Clearing weeds along the river allowed developers and others to re-imagine how the waterfront could be used and accessed by the public. (Robin Ladouceur)

As that development brought more people to the riverfront — a restaurant recently opened there, and a school for software engineers is coming — it built momentum to open up the waterfront further. The state came through with a quarter-million dollar grant to develop another section of trail, and other sections are in the planning stages.

“It’s insane how quickly it went from pulling out machetes to having a fully developed 60,000 square-foot property, plus multiple sections of trail developed,” Berkowitz said, noting that many others, from volunteers to leaders from the city, state, business, and nonprofit communities, have made the progress possible. “Sometimes, you just have to ask for forgiveness instead of permission, and lean in and cut that first hole.”

As it happened, Berkowitz actually did cut a hole in a fence, too. By last summer, the private company that developed The District had finished most of the trail work but had not yet removed a chain-link fence blocking public access. Berkowitz asked the owners if they’d mind if he cut it down. They gave him a bolt cutter to do it.

While some parts of the riverfront trail are finished, others remain to be cleared. (Robin Ladouceur)

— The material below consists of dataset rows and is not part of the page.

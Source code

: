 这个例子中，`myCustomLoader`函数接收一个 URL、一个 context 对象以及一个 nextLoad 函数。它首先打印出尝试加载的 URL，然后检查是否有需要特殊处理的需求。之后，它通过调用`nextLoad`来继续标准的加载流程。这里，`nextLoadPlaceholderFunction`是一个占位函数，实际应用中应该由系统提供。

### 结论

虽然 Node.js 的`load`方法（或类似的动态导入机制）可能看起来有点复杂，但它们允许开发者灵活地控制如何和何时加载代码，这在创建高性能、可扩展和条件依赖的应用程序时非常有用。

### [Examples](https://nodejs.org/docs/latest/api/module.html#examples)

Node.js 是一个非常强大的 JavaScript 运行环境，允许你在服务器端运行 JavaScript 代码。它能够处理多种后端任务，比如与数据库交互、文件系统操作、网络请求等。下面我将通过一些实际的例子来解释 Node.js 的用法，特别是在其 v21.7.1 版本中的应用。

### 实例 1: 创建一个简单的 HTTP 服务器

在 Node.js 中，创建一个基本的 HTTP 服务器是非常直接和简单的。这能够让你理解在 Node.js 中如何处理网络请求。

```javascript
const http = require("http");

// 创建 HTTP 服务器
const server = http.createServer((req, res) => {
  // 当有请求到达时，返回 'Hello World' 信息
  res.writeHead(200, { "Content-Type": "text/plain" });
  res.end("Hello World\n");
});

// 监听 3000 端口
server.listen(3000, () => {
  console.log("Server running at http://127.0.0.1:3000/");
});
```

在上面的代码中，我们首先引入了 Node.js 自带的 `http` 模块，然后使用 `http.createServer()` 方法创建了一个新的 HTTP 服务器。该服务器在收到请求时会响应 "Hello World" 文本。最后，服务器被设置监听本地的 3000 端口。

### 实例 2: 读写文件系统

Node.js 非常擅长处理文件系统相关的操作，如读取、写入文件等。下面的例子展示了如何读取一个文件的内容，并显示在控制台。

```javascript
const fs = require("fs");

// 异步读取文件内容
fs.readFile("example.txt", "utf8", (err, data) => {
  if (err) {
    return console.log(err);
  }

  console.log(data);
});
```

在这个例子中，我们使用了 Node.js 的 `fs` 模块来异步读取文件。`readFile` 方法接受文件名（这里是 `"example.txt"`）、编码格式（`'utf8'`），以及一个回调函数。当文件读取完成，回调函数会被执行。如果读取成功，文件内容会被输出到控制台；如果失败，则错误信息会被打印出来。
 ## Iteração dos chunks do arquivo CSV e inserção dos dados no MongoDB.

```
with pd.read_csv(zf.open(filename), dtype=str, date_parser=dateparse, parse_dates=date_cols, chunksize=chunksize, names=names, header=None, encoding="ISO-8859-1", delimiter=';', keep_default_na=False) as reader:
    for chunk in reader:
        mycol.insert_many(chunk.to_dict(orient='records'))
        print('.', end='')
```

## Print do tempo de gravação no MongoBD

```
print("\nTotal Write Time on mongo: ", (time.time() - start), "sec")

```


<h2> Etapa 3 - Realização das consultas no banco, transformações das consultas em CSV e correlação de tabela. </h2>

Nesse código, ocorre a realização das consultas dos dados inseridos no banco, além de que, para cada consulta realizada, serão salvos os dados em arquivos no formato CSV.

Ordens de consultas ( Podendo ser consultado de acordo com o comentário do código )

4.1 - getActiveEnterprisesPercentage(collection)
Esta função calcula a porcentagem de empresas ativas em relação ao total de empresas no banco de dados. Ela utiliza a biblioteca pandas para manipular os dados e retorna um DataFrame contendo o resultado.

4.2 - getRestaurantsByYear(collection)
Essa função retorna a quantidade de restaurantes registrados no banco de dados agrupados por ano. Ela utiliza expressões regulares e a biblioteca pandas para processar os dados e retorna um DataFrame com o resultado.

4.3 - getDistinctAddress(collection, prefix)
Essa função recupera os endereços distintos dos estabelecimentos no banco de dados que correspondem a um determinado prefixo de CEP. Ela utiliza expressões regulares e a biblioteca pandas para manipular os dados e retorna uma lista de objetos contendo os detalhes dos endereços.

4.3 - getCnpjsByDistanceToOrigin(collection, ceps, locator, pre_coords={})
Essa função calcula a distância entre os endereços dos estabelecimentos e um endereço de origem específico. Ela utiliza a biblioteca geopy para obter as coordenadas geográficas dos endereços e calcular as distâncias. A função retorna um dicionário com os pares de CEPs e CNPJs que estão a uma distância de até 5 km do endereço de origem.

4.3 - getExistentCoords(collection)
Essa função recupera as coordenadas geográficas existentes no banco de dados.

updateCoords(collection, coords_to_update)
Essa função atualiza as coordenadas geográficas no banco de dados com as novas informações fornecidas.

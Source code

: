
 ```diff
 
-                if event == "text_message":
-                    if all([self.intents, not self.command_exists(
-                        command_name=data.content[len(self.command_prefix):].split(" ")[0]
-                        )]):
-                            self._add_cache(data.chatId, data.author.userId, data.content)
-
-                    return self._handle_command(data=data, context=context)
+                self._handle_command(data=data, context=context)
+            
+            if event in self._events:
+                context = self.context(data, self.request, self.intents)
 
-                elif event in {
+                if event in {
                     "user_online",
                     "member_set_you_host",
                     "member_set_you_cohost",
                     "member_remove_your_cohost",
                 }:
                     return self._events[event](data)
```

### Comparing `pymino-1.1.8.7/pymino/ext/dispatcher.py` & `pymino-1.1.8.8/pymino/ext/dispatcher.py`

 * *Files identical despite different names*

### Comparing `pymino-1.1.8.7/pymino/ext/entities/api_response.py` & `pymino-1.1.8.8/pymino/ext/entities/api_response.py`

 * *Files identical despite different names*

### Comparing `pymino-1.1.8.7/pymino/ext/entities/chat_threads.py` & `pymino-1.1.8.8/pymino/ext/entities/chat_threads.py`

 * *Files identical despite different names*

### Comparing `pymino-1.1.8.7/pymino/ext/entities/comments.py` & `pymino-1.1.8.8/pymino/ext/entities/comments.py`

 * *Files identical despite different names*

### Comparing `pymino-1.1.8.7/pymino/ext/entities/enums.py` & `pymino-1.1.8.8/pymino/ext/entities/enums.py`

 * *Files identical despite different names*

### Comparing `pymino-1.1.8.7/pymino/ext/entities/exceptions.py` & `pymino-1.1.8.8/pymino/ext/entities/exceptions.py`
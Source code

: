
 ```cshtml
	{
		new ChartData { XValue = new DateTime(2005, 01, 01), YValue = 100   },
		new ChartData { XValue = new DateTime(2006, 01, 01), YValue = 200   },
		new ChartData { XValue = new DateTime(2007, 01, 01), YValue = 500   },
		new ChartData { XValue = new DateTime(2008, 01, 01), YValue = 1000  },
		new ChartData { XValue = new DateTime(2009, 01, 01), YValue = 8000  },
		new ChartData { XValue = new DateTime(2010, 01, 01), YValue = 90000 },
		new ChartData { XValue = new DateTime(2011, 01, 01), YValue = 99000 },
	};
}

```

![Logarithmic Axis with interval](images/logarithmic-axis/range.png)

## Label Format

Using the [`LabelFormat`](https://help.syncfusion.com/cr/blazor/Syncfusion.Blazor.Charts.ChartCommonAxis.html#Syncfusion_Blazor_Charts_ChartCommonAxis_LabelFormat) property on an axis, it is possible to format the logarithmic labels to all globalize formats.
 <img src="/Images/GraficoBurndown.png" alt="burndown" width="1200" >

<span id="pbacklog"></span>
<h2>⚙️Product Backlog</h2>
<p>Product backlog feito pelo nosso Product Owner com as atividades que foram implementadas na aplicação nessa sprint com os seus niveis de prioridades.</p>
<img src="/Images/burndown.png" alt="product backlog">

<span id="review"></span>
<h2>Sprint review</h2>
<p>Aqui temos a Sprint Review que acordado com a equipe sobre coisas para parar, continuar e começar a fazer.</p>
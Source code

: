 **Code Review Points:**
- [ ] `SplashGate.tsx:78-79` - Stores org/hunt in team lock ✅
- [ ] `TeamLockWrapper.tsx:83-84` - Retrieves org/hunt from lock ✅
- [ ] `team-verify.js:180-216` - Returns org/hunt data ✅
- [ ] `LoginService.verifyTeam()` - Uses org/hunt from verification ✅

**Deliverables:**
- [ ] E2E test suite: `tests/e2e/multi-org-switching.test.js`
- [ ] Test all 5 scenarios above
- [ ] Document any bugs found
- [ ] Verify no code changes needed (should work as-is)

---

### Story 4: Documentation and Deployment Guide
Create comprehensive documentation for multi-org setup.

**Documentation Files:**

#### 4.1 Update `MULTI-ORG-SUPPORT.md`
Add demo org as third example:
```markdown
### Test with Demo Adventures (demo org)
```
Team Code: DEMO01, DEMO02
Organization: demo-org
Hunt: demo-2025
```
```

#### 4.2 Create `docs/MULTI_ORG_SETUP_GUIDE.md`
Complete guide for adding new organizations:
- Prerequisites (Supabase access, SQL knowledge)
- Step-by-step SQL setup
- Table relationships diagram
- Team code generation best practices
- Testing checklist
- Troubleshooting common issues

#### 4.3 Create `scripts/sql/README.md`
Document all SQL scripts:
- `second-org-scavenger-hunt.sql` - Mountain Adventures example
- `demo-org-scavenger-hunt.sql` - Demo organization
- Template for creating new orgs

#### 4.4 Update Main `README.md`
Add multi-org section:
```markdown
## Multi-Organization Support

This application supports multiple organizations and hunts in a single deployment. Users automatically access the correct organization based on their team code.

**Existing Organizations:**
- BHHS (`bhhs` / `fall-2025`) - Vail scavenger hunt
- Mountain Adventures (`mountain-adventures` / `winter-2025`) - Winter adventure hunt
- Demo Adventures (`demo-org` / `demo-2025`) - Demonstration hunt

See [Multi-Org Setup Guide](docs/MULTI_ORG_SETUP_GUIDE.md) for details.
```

Berkowitz said the initial trailblazing he and his friend did would not have infringed on any laws. “We were definitely on public property, and removing invasive plants that weren’t supposed to be there,” he said. “I would not encourage people to break laws, but I would encourage people to push boundaries while respecting the laws. We were not trespassing or harming the environment or anyone’s wellbeing. All we were doing was pushing an agenda through volunteerism, within our legal grounds.”

“And it felt really good,” he added. “This was totally different than writing a report, or applying for a grant, or going through the hurdles of bureaucracy. It felt like we were accomplishing something — opening a trail and the imaginations of a lot of people.”